Collected data:
● ● ● ● ● ● ●

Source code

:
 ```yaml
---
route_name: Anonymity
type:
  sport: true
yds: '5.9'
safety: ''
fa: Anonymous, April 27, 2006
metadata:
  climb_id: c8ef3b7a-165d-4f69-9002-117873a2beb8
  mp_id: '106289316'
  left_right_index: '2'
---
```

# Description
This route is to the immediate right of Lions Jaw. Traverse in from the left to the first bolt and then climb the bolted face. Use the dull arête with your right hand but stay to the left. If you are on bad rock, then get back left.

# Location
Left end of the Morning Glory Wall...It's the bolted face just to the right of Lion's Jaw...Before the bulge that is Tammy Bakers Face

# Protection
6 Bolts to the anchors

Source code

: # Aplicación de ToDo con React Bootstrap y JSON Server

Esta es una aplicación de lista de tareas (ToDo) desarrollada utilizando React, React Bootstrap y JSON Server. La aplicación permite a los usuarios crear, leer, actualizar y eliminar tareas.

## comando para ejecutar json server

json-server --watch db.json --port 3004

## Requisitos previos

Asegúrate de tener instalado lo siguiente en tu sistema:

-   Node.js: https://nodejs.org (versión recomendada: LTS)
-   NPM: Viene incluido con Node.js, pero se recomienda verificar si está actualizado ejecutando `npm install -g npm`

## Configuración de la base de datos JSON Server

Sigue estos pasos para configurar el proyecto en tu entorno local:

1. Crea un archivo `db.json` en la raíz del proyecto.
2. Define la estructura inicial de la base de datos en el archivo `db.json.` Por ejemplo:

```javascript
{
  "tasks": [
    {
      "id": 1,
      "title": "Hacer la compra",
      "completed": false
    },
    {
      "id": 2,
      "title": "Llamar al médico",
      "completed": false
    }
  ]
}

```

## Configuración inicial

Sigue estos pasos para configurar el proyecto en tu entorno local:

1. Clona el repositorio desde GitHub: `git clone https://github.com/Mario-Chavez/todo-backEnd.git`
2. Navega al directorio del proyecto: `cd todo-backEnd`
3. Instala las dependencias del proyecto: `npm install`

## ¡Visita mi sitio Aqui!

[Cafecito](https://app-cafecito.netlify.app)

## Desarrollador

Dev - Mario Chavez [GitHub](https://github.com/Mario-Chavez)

● ● ● ● ● ● ●

Assignment — Work out how many lines in the data above hold the word "Chavez". Reply with nothing but the count.

Answer box — 2